Is This the Best I Can Do?

Posted on May 22nd, 2008 by Will Marre.
Categories: Community, Lifestyle, Career, ADP Diary.

Last week I wrote a post referring to the popularity of video games and other entertainment that glorifies violence, objectifies women and simulates a reality in which irresponsible behavior and even evil have no lasting consequences.  I received a number of responses questioning if I was proposing censorship or suggesting the Bible might be worse than Grand Theft Auto.  While those comments might provoke interesting discussions, I was up to something very different.  The issue I am raising is, what is our responsibility?  Yours and mine, to spend our time and invest our talent and money in work that contributes to a better world rather than exploits human weakness.
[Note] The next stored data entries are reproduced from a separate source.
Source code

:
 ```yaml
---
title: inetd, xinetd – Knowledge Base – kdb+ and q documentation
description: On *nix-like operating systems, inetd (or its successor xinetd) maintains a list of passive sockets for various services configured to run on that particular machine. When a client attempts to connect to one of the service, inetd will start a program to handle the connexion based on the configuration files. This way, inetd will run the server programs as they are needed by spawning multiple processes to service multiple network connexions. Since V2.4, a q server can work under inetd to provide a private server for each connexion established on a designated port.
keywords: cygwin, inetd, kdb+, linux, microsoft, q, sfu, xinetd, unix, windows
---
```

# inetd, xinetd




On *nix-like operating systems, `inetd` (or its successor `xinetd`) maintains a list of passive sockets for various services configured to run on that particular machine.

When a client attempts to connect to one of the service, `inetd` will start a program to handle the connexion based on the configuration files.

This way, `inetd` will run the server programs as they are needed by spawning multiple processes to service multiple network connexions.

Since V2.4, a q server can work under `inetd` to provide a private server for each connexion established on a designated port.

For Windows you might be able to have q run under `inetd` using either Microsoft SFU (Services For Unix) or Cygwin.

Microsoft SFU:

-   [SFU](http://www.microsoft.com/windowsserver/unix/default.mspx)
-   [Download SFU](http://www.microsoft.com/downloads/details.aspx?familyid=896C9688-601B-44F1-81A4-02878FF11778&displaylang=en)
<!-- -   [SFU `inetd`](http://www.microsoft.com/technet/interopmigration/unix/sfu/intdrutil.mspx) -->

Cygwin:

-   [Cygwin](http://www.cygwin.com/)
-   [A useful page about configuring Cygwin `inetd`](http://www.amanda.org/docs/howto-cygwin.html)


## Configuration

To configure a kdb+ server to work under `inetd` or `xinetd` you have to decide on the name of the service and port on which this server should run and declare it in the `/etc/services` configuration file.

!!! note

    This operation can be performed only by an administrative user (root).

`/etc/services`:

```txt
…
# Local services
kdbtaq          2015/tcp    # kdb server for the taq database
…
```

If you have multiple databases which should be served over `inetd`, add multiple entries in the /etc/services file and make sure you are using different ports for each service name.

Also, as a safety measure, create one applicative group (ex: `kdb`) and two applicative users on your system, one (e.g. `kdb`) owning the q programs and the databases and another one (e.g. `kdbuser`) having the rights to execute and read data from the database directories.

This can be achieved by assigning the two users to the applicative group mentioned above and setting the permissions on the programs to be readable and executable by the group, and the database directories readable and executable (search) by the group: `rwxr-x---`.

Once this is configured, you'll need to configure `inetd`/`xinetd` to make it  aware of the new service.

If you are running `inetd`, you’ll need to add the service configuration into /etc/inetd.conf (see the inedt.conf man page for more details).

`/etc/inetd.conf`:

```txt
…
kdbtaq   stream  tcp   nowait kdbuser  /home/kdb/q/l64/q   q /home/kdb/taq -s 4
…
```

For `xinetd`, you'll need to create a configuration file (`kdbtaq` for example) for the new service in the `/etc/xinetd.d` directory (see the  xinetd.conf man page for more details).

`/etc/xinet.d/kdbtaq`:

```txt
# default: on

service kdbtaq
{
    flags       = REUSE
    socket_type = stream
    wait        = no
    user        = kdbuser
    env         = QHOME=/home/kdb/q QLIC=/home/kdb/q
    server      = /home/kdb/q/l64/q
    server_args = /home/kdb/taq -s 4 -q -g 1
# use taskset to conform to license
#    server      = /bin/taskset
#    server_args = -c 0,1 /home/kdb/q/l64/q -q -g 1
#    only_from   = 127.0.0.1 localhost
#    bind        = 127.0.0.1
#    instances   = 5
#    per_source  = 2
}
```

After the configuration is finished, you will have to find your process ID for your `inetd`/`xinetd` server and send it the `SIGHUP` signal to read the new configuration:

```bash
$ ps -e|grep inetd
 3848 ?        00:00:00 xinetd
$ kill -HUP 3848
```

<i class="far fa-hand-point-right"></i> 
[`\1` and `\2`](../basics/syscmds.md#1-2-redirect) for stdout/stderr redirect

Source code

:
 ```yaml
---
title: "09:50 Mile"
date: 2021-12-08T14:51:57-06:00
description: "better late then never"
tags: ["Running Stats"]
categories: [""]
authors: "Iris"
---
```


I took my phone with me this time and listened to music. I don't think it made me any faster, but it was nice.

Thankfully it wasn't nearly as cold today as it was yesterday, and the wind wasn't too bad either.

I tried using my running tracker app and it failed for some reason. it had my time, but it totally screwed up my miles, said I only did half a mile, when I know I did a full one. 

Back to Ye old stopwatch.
My question reflects a flood of new ideals that are beginning to roar down the canyons of our cultural and business landscapes.  It’s called Corporate Social Responsibility or CSR.  Increasingly it also stands for Citizen Social Responsibility and Community Social Responsibility.  It reflects a new awareness that the consequences of our choices have far reaching impacts on each other and the future opportunities of our children.  We are discovering the hard way that polluting our air and depleting our water supplies is irresponsible acts.  We are concerned that masses of undereducated and underemployed people impact everyone’s quality of life.  We are asking, what kind of future do we really want?  Most of all we ask, is the society we’ve created the best we can do?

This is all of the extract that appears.